[SUPPLIED RECORDS]

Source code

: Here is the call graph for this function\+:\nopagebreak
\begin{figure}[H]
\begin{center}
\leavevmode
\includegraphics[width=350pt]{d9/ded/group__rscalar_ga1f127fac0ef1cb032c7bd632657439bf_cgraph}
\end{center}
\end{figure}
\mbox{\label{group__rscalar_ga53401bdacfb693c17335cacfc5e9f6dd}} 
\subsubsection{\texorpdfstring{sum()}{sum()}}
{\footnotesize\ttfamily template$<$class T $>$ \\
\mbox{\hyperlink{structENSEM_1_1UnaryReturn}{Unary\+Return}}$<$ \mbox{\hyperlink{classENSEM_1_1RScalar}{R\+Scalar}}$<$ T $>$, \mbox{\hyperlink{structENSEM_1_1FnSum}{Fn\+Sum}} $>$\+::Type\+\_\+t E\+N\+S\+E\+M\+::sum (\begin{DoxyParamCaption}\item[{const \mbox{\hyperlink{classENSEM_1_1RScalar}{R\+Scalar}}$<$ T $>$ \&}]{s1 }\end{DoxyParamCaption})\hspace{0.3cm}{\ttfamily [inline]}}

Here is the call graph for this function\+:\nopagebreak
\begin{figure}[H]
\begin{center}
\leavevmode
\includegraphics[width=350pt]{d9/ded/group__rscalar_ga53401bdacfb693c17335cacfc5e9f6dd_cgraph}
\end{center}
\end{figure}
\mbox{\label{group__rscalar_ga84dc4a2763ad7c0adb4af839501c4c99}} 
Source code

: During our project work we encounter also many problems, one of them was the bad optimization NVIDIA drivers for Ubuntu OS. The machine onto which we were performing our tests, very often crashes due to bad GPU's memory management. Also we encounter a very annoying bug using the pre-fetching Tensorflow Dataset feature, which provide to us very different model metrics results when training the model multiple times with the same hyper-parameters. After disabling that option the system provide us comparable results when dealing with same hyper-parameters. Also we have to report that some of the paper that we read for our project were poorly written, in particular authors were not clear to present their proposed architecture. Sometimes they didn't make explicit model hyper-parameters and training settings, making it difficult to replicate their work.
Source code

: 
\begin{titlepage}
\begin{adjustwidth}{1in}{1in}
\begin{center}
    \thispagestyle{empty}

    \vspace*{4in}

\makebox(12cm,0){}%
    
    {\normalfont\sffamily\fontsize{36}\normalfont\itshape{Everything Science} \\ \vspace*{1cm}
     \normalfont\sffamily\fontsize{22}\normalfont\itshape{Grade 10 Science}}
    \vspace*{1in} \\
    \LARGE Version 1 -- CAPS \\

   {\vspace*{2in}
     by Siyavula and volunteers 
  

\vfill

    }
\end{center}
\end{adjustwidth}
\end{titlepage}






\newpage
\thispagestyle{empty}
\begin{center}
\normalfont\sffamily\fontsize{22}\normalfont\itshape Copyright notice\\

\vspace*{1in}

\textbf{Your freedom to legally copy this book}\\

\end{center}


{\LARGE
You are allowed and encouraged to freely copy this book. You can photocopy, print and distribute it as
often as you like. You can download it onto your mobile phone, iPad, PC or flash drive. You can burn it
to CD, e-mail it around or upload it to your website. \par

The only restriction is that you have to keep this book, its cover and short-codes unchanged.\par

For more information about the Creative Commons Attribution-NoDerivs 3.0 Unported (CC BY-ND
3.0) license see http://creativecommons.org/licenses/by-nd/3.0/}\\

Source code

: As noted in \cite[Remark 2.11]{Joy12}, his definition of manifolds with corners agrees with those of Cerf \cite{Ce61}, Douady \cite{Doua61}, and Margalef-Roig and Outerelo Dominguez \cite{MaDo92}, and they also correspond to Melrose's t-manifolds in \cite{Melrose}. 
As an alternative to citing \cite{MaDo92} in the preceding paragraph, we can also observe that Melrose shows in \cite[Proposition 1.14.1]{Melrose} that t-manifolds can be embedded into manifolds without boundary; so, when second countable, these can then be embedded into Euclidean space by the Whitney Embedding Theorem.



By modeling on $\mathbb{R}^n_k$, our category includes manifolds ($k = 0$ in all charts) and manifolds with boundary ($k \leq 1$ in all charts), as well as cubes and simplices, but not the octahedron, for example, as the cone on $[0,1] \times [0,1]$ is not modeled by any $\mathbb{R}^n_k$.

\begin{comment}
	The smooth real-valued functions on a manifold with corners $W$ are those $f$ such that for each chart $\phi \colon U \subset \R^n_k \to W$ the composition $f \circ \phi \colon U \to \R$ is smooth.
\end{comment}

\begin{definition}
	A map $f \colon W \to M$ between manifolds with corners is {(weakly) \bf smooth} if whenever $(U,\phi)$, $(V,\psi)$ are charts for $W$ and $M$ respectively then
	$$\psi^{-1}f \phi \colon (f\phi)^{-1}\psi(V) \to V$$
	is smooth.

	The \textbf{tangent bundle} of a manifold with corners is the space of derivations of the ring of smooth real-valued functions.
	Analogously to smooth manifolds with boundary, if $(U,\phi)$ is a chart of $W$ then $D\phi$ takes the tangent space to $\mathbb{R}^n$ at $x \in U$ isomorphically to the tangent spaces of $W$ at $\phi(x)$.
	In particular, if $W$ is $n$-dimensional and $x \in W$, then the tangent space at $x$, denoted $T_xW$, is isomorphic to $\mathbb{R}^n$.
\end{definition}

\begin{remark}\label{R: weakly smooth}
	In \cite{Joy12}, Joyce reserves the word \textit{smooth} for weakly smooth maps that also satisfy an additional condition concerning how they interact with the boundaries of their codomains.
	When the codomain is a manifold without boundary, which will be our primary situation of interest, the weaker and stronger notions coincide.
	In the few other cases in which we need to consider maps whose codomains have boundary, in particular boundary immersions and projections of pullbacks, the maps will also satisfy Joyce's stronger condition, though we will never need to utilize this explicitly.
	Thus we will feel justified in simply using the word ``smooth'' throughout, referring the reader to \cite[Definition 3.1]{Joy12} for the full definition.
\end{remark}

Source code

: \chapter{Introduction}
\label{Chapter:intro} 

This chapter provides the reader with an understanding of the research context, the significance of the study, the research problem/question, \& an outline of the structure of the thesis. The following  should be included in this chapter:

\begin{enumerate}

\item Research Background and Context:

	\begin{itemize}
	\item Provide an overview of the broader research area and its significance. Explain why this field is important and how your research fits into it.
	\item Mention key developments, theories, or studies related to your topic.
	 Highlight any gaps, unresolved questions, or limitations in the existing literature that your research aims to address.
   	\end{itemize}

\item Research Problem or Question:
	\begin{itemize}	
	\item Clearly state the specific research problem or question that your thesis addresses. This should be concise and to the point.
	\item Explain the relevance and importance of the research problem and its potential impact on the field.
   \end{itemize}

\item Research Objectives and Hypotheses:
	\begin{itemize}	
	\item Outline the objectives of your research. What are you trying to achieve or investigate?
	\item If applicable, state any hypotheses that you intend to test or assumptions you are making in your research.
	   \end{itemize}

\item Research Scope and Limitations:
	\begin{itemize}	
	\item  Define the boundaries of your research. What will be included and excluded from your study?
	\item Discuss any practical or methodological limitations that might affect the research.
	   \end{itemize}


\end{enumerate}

[/SUPPLIED RECORDS]

> _WHAT YOU ARE ASKED TO DO_
In the data above, which lines have "field"? Report each of them.

> _OUTPUT FOR THIS EXERCISE_
	\item Provide an overview of the broader research area and its significance. Explain why this field is important and how your research fits into it.
	\item Explain the relevance and importance of the research problem and its potential impact on the field.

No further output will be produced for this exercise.